This episode of JLA kicks off with Darkseid and his followers readying an armada of ships to invade Earth via Boom Tube portals. In the nick of time, Superman intercepts the Boom Tube and flings Darkseid's forces across the universe. Elsewhere, Space Cabbie's jealousy towards Roxy Rocket's competing space taxi service spurs our reluctant hero to take on Darkseid as a paying passenger. But when Space Cabbie inadvertently learns about Darkseid's invasion, he tries his best to contact the League and what ensues is some clever bits of misdirection and pulse pounding action.
There's a lot going on in this episode as Paul Dini's script juggles between multiple characters with Space Cabbie serving as the lynchpin. Patton Oswalt has been great at portraying Space Cabbie as an intergalactic everyman in way over his head but this time around, Oswalt gives the character more confidence as the Cabbie survives an encounter with Darkseid and his top assassin, Kanto. Speaking of Kanto, Troy Baker's pulling double duty here as Hawkman and Kanto with both performances coming off as different as night and day. The same sentiment goes for Jason J. Lewis who pulls off a creepy DeSaad and a rather serious Superman. Superman's constant conflict with Darkseid always brings out a unique intensity within the Man of Steel and Lewis really sells that Superman's so determined to stop Darkseid, that he's willing to get captured and subject himself to torture. And I think it goes without saying, but Darkseid steals every scene thanks in part to Jonathan Adams' deep, gravely voice that perfectly captures Darkseid's ruthless demeanor and gravitas.

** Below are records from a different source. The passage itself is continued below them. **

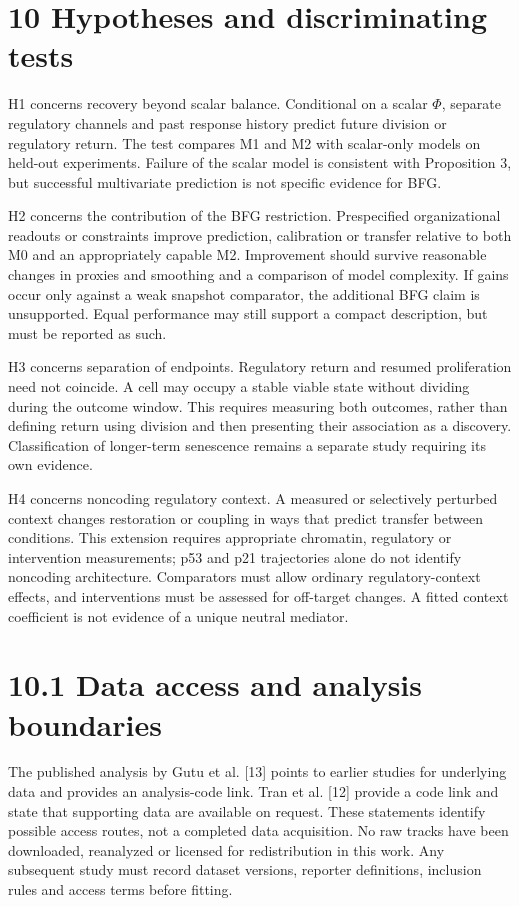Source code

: \documentclass[11pt,a4paper]{article}
\begin{document}
\section*{10 Hypotheses and discriminating tests}
H1 concerns recovery beyond scalar balance. Conditional on a scalar $\Phi$, separate regulatory channels and past response history predict future division or regulatory return. The test compares M1 and M2 with scalar-only models on held-out experiments. Failure of the scalar model is consistent with Proposition 3, but successful multivariate prediction is not specific evidence for BFG.

H2 concerns the contribution of the BFG restriction. Prespecified organizational readouts or constraints improve prediction, calibration or transfer relative to both M0 and an appropriately capable M2. Improvement should survive reasonable changes in proxies and smoothing and a comparison of model complexity. If gains occur only against a weak snapshot comparator, the additional BFG claim is unsupported. Equal performance may still support a compact description, but must be reported as such.

H3 concerns separation of endpoints. Regulatory return and resumed proliferation need not coincide. A cell may occupy a stable viable state without dividing during the outcome window. This requires measuring both outcomes, rather than defining return using division and then presenting their association as a discovery. Classification of longer-term senescence remains a separate study requiring its own evidence.

H4 concerns noncoding regulatory context. A measured or selectively perturbed context changes restoration or coupling in ways that predict transfer between conditions. This extension requires appropriate chromatin, regulatory or intervention measurements; p53 and p21 trajectories alone do not identify noncoding architecture. Comparators must allow ordinary regulatory-context effects, and interventions must be assessed for off-target changes. A fitted context coefficient is not evidence of a unique neutral mediator.

\section*{10.1 Data access and analysis boundaries}
The published analysis by Gutu et al. [13] points to earlier studies for underlying data and provides an analysis-code link. Tran et al. [12] provide a code link and state that supporting data are available on request. These statements identify possible access routes, not a completed data acquisition. No raw tracks have been downloaded, reanalyzed or licensed for redistribution in this work. Any subsequent study must record dataset versions, reporter definitions, inclusion rules and access terms before fitting.
\end{document}
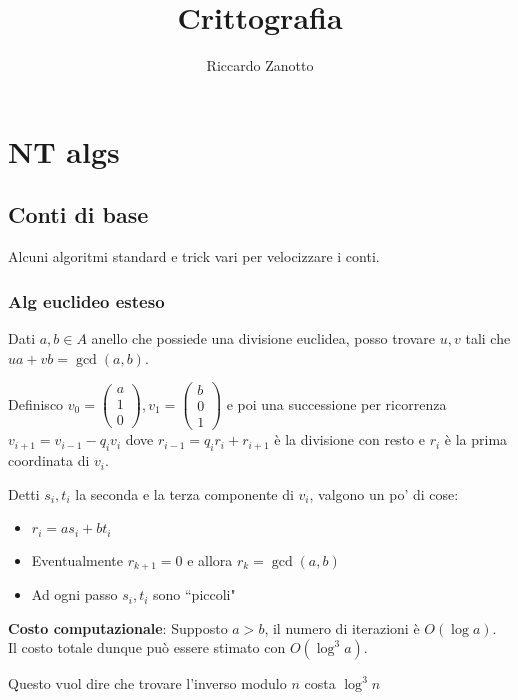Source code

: \documentclass[a4paper]{book}
\author{Riccardo Zanotto}
\title{Crittografia}
\begin{document}
    \maketitle

    \tableofcontents

    \chapter{NT algs}
    \section{Conti di base}
    Alcuni algoritmi standard e trick vari per velocizzare i conti.

    \subsection{Alg euclideo esteso}
    Dati $a,b\in A$ anello che possiede una divisione euclidea, posso trovare $u,v$ tali che $ua+vb=\gcd(a,b)$.

    Definisco $v_0=\begin{pmatrix}a \\ 1 \\ 0\end{pmatrix}, v_1=\begin{pmatrix}b \\ 0 \\ 1\end{pmatrix}$ e poi una successione per ricorrenza $v_{i+1}=v_{i-1}-q_iv_i$ dove $r_{i-1}=q_ir_i+r_{i+1}$ è la divisione con resto e $r_i$ è la prima coordinata di $v_i$.

    Detti $s_i,t_i$ la seconda e la terza componente di $v_i$, valgono un po' di cose:
    \begin{itemize}
        \item $r_i=as_i+bt_i$
        \item Eventualmente $r_{k+1}=0$ e allora $r_k=\gcd(a,b)$
        \item Ad ogni passo $s_i,t_i$ sono ``piccoli"
    \end{itemize}

    \textbf{Costo computazionale}: Supposto $a>b$, il numero di iterazioni è $O(\log a)$.\\
    Il costo totale dunque può essere stimato con $O(\log^3 a)$.

    \begin{oss}
        Questo vuol dire che trovare l'inverso modulo $n$ costa $\log^3n$
    \end{oss}
\end{document}
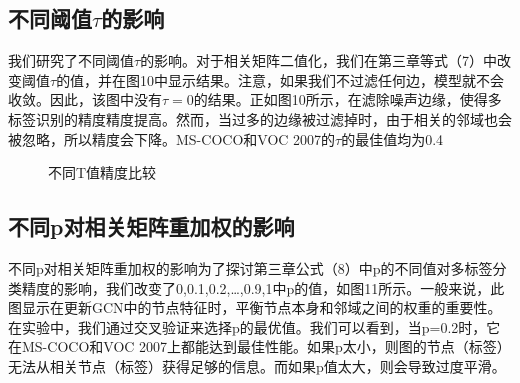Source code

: \subsection{不同阈值$\tau$的影响}

我们研究了不同阈值$\tau$的影响。对于相关矩阵二值化，我们在第三章等式（7）中改变阈值$\tau$的值，并在图10中显示结果。注意，如果我们不过滤任何边，模型就不会收敛。因此，该图中没有$\tau=0$的结果。正如图10所示，在滤除噪声边缘，使得多标签识别的精度精度提高。然而，当过多的边缘被过滤掉时，由于相关的邻域也会被忽略，所以精度会下降。MS-COCO和VOC 2007的$\tau$的最佳值均为0.4

\begin{figure}[htbp]
	\centering
	 
	\centering
	\caption{不同T值精度比较}
\end{figure}


\subsection{不同p对相关矩阵重加权的影响}
不同p对相关矩阵重加权的影响为了探讨第三章公式（8）中p的不同值对多标签分类精度的影响，我们改变了{0,0.1,0.2,…,0.9,1}中p的值，如图11所示。一般来说，此图显示在更新GCN中的节点特征时，平衡节点本身和邻域之间的权重的重要性。在实验中，我们通过交叉验证来选择p的最优值。我们可以看到，当p=0.2时，它在MS-COCO和VOC 2007上都能达到最佳性能。如果p太小，则图的节点（标签）无法从相关节点（标签）获得足够的信息。而如果p值太大，则会导致过度平滑。


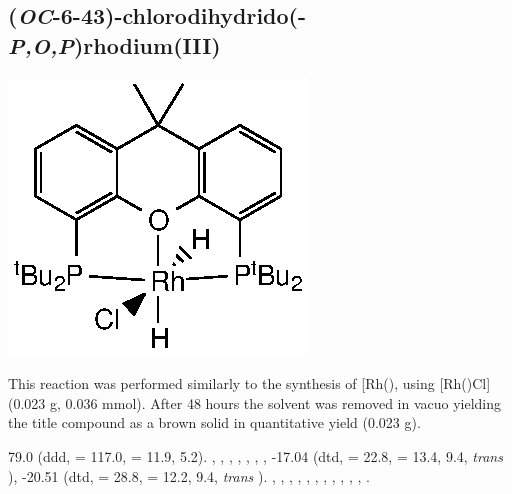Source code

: 
\subsection*{(\emph{OC}-6-43)-chlorodihydrido(\tBuxantphosk-\emph{P,O,P})rhodium(III)}

\begin{structure}[h]
\begin{center}
\includegraphics{../Structures/CtBuRhClH2.eps}
\end{center}
\end{structure}

This reaction was performed similarly to the synthesis of [Rh(\tBusixantphos)\ce{Cl(H)2]}, using [Rh(\tBuxantphos)Cl] (0.023 g, 0.036 mmol).  After 48 hours the solvent was removed in vacuo yielding the title compound as a brown solid in quantitative yield (0.023 g).

79.0 (ddd, \JRhP{} = 117.0, \JPH{} = 11.9, 5.2).
,
,
,
,
,
,
,
-17.04 (dtd, \JRhH{} = 22.8, \JPH{} = 13.4, \JHH{} 9.4,  \emph{trans} ),
-20.51 (dtd, \JRhH{} = 28.8, \JPH{} = 12.2, \JHH{} 9.4,  \emph{trans} ).
,
,
,
,
,
,
,
,
,
,
,
.

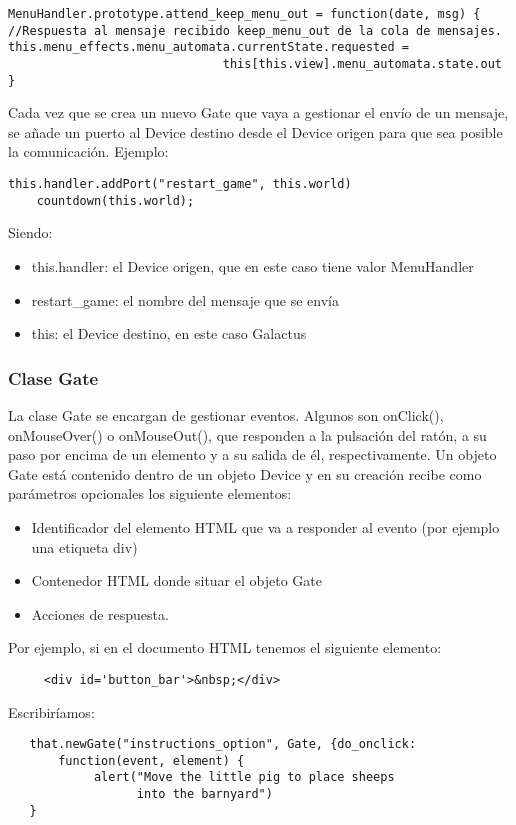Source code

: \begin{verbatim}
MenuHandler.prototype.attend_keep_menu_out = function(date, msg) {
//Respuesta al mensaje recibido keep_menu_out de la cola de mensajes.
this.menu_effects.menu_automata.currentState.requested = 
                              this[this.view].menu_automata.state.out
}
\end{verbatim}

Cada vez que se crea un nuevo Gate que vaya a gestionar el envío de un mensaje, se añade un puerto al Device destino desde 
el Device origen para que sea posible la comunicación. Ejemplo:

\begin{verbatim}
this.handler.addPort("restart_game", this.world)
    countdown(this.world);
\end{verbatim}

Siendo:
\begin{itemize}
 \item this.handler: el Device origen, que en este caso tiene valor MenuHandler
 \item restart\_game: el nombre del mensaje que se envía
 \item this: el Device destino, en este caso Galactus
\end{itemize}


\subsubsection{Clase Gate}
\label{subsubsection:gate}
 
La clase Gate se encargan de gestionar eventos. Algunos son onClick(), onMouseOver() o onMouseOut(), que responden a la pulsación del ratón, a 
su paso por encima de un elemento y a su salida de él, respectivamente. 
Un objeto Gate está contenido dentro de un objeto Device y en su creación recibe como parámetros opcionales los siguiente elementos:

\begin{itemize}
 \item Identificador del elemento HTML que va a responder al evento (por ejemplo una etiqueta div) 
 \item Contenedor HTML donde situar el objeto Gate
 \item Acciones de respuesta.
\end{itemize}

Por ejemplo, si en el documento HTML tenemos el siguiente elemento:
\begin{verbatim}
     <div id='button_bar'>&nbsp;</div>
\end{verbatim}
Escribiríamos:
\begin{verbatim}
   that.newGate("instructions_option", Gate, {do_onclick: 
       function(event, element) {
            alert("Move the little pig to place sheeps 
                  into the barnyard")
   }
\end{verbatim}

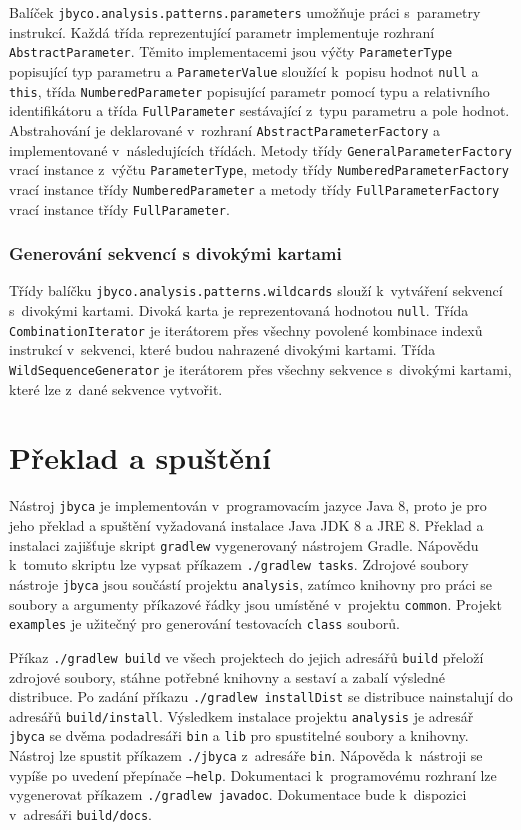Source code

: Balíček \texttt{jbyco.analysis.patterns.parameters} umožňuje práci s~parametry instrukcí. Každá třída reprezentující parametr implementuje rozhraní \texttt{AbstractParameter}. Těmito implementacemi jsou výčty \texttt{ParameterType} popisující typ parametru a \texttt{ParameterValue} sloužící k~popisu hodnot \texttt{null} a \texttt{this}, třída \texttt{NumberedParameter} popisující parametr pomocí typu a relativního identifikátoru a třída \texttt{FullParameter} sestávající z~typu parametru a pole hodnot. Abstrahování je deklarované v~rozhraní \texttt{AbstractParameterFactory} a implementované v~následujících třídách. Metody třídy \texttt{GeneralParameterFactory} vrací instance z~výčtu \texttt{ParameterType}, metody třídy \texttt{NumberedParameterFactory} vrací instance třídy \texttt{NumberedParameter} a metody třídy \texttt{FullParameterFactory} vrací instance třídy \texttt{FullParameter}.

\subsubsection{Generování sekvencí s divokými kartami}

Třídy balíčku \texttt{jbyco.analysis.patterns.wildcards} slouží k~vytváření sekvencí s~divokými kartami. Divoká karta je reprezentovaná hodnotou \texttt{null}. Třída \texttt{CombinationIterator} je iterátorem přes všechny povolené kombinace indexů instrukcí v~sekvenci, které budou nahrazené divokými kartami. Třída \texttt{WildSequenceGenerator} je iterátorem přes všechny sekvence s~divokými kartami, které lze z~dané sekvence vytvořit.

\section{Překlad a spuštění}\label{Jbyca:Run}

Nástroj \texttt{jbyca} je implementován v~programovacím jazyce Java 8, proto je pro jeho překlad a spuštění vyžadovaná instalace Java JDK 8 a JRE 8.
Překlad a instalaci zajišťuje skript \texttt{gradlew} vygenerovaný nástrojem Gradle. Nápovědu k~tomuto skriptu lze vypsat příkazem \texttt{./gradlew tasks}. 
Zdrojové soubory nástroje \texttt{jbyca} jsou součástí projektu \texttt{analysis}, zatímco knihovny pro práci se soubory a argumenty příkazové řádky jsou umístěné v~projektu \texttt{common}. Projekt \texttt{examples} je užitečný pro generování testovacích \texttt{class} souborů.

Příkaz \texttt{./gradlew build} ve všech projektech do jejich adresářů \texttt{build} přeloží zdrojové soubory, stáhne potřebné knihovny a sestaví a zabalí výsledné distribuce. Po zadání příkazu \texttt{./gradlew installDist} se distribuce nainstalují do adresářů \texttt{build/install}. Výsledkem instalace projektu \texttt{analysis} je adresář \texttt{jbyca} se dvěma podadresáři \texttt{bin} a \texttt{lib} pro spustitelné soubory a knihovny. Nástroj lze spustit příkazem \texttt{./jbyca} z~adresáře \texttt{bin}. Nápověda k~nástroji se vypíše po uvedení přepínače \texttt{---help}. Dokumentaci k~programovému rozhraní lze vygenerovat příkazem \texttt{./gradlew javadoc}. Dokumentace bude k~dispozici v~adresáři \texttt{build/docs}.

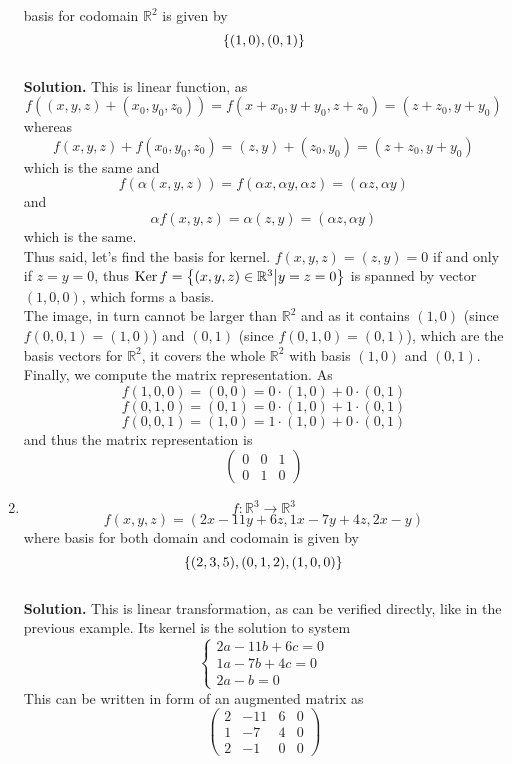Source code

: \documentclass[12pt]{article} %
\begin{document}
\begin{enumerate}
	basis for codomain $\mathbb{R}^2$ is given by
	\[\left\{(1,0),(0,1)\right\}\]
	\\\textbf{Solution.} This is linear function, as
	\[f((x,y,z)+(x_0,y_0,z_0))=f(x+x_0,y+y_0,z+z_0)=(z+z_0,y+y_0)\]
	whereas 
	\[f(x,y,z)+f(x_0,y_0,z_0)=(z,y)+(z_0,y_0)=(z+z_0,y+y_0)\]
	which is the same and
	\[f(\alpha(x,y,z))=f(\alpha x,\alpha y,\alpha z)=(\alpha z,\alpha y)\]
	and
	\[\alpha f(x,y,z)=\alpha(z,y)=(\alpha z,\alpha y)\]
	which is the same.\\
	Thus said, let's find the basis for kernel. $f(x,y,z)=(z,y)=0$ if and only if $z=y=0$, thus
	$\operatorname{Ker} f=\left\{(x,y,z)\in\mathbb{R}^3\big| y=z=0\right\}$ is spanned by vector $(1,0,0)$, which forms a basis.\\
	The image, in turn cannot be larger than $\mathbb{R}^2$ and as it contains $(1,0)$ (since $f(0,0,1)=(1,0)$)
	and $(0,1)$ (since $f(0,1,0)=(0,1)$), which are the basis vectors for $\mathbb{R}^2$, it covers the whole $\mathbb{R}^2$
	with basis $(1,0)$ and $(0,1)$.\\
	Finally, we compute the matrix representation. As
	\[f(1,0,0)=(0,0)=0\cdot(1,0)+0\cdot(0,1)\]
	\[f(0,1,0)=(0,1)=0\cdot(1,0)+1\cdot(0,1)\]
	\[f(0,0,1)=(1,0)=1\cdot(1,0)+0\cdot(0,1)\]
	and thus the matrix representation is
	\[\begin{pmatrix}0&0&1\\0&1&0\end{pmatrix}\]
\item \[f:\mathbb{R}^3\to\mathbb{R}^3\]%
	\[f(x,y,z)=(2x-11y+6z,1x-7y+4z,2x-y)\]
	where basis for both domain and codomain is given by
	\[\left\{(2,3,5),(0,1,2),(1,0,0)\right\}\]
	\\\textbf{Solution.} 
	This is linear transformation, as can be verified directly, like in the previous example. Its kernel is the solution
	to system
	\[\begin{cases}2a-11b+6c=0\\1a-7b+4c=0\\2a-b=0\end{cases}\]
	This can be written in form of an augmented matrix as
	\newcommand{\myexplainiii}[3]{#1\xrightarrow{\text{#2}}#3}
	\newcommand{\myexplainiv}[4]{#1\xrightarrow{\begin{subarray}{c}\text{#2}\\\text{#3}\end{subarray}}#4}
	\[\left(\begin{array}{rrr|r}2&-11&6&0\\1&-7&4&0\\2&-1&0&0\end{array}\right)\]

\end{enumerate}
\end{document}
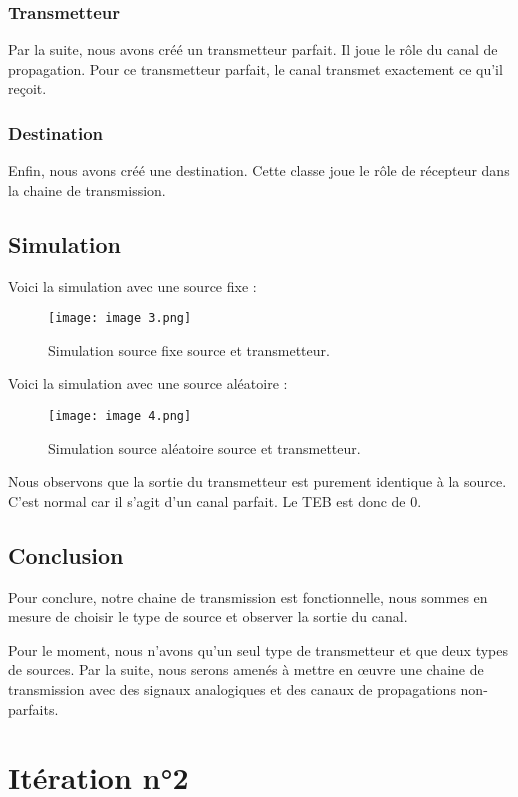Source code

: \subsubsection{Transmetteur}

Par la suite, nous avons créé un transmetteur parfait. Il joue le rôle du canal de propagation. Pour ce transmetteur parfait, le canal transmet exactement ce qu'il reçoit.

\subsubsection{Destination}

Enfin, nous avons créé une destination. Cette classe joue le rôle de récepteur dans la chaine de transmission.

\subsection{Simulation}

Voici la simulation avec une source fixe :
\begin{figure}[h]
    \centering
    \texttt{[image: image 3.png]}
    \caption{\label{fig:image3}Simulation source fixe source et transmetteur.}
\end{figure}

Voici la simulation avec une source aléatoire :
\begin{figure}[h]
    \centering
    \texttt{[image: image 4.png]}
    \caption{\label{fig:image4}Simulation source aléatoire source et transmetteur.}
\end{figure}

Nous observons que la sortie du transmetteur est purement identique à la source. C'est normal car il s'agit d'un canal parfait. Le TEB est donc de 0.

\subsection{Conclusion}

Pour conclure, notre chaine de transmission est fonctionnelle, nous sommes en mesure de choisir le type de source et observer la sortie du canal.

Pour le moment, nous n'avons qu'un seul type de transmetteur et que deux types de sources. Par la suite, nous serons amenés à mettre en œuvre une chaine de transmission avec des signaux analogiques et des canaux de propagations non-parfaits.
\newpage
\section{Itération n°2}
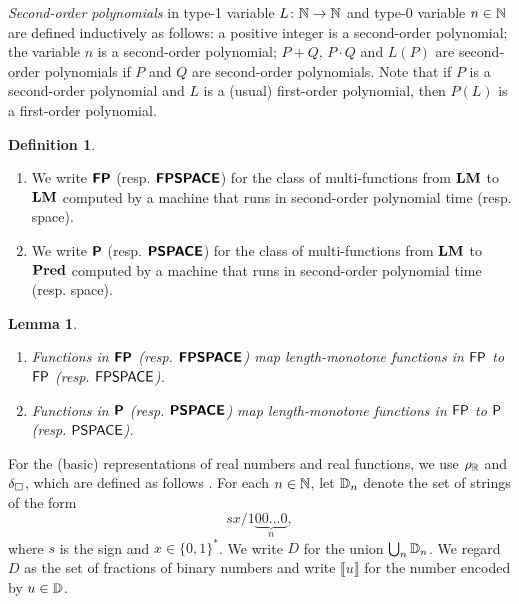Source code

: \documentclass{article}
\newtheorem{lemma}[theorem]{Lemma}
\theoremstyle{definition}
\newtheorem{definition}[theorem]{Definition}
\theoremstyle{remark}
\begin{document}
\emph{Second-order polynomials} in type-1 variable $L \colon \mathbb N \to \mathbb N$
and type-0 variable $n \in \mathbb N$ 
are defined inductively as follows:
a positive integer is a second-order polynomial;
the variable $n$ is a second-order polynomial;
$P+Q$, $P \cdot Q$ and $L(P)$ are
second-order polynomials if $P$ and $Q$ are second-order polynomials.
Note that if $P$ is a second-order polynomial and $L$ is a (usual) first-order
polynomial, then $P(L)$ is a first-order polynomial.

\begin{definition}
\begin{enumerate}
 \item We write $\text{\bfseries \sffamily \upshape FP}$ (resp. $\text{\bfseries \sffamily \upshape FPSPACE}$) for the class of
       multi-functions from $\mathbf{LM}$ to $\mathbf{LM}$ computed by a machine that runs
       in second-order polynomial time (resp. space).
 \item We write $\text{\bfseries \sffamily \upshape P}$ (resp. $\text{\bfseries \sffamily \upshape PSPACE}$) for the class of
       multi-functions from $\mathbf{LM}$ to $\mathbf{Pred}$ computed by a machine that runs
       in second-order polynomial time (resp. space).
\end{enumerate}
\end{definition}

\begin{lemma}
 \begin{enumerate}
  \item Functions in $\text{\bfseries \sffamily \upshape FP}$ (resp. $\text{\bfseries \sffamily \upshape FPSPACE}$) map 
	length-monotone functions in $\mathsf{FP}$ to $\mathsf{FP}$ 
	(resp. $\mathsf{FPSPACE}$).
  \item Functions in $\text{\bfseries \sffamily \upshape P}$ (resp. $\text{\bfseries \sffamily \upshape PSPACE}$) map 
	length-monotone functions in $\mathsf{FP}$ to $\mathsf{P}$
	(resp. $\mathsf{PSPACE}$).
 \end{enumerate}
\end{lemma}





For the (basic) representations of real numbers and real functions,
we use $\rho _\mathbb R$ and $\delta _\square$, 
which are defined as follows \cite{kawamura2012complexity}.
For each $n \in \mathbb N$, let $\mathbb D_n$ denote the set of strings of the form
\begin{equation}
 sx/1\!\underbrace{00\dots0}_{n},
\end{equation}
where $s$ is the sign and $x \in \{0,1\}^*$.
We write $D$ for the union $\bigcup _n \mathbb D _n$.
We regard $D$ as the set of fractions of binary numbers
and write $\llbracket u \rrbracket$ for the number encoded by $u \in \mathbb D$.
\end{document}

The rest of the cast adequate themselves well. Rachel Kimsey's Wonder Woman pops in and out, Mark Hamill tags along as Swamp Thing (in Space no less), and Jerry O'Connell makes a tiny cameo as the Atom. But then there's Gillian Jacobs as Roxy Rocket and I like what they did with this character. When she debuted in The New Batman Adventures, Roxy Rocket was risqué for being a former stunt woman turned career criminal obsessed with seeking out the next big thrill. I was never really fond of that character but I liked that the JLA producers have turned Roxy into an interplanetary entrepreneur and I especially like how she bookends Space Cabbie's arc. And how about that G'nort cameo? Yeah, Google that.
So overall, "The Fatal Fare" is a solid excursion into Darkseid's world. It suffers from having too many characters and not enough time devoted to each of them while the action scenes feel lackluster. But the dialogue's on point, the focus on Space Cabbie keeps the plot moving, and there's a great payoff with a gag involving "Darkseed".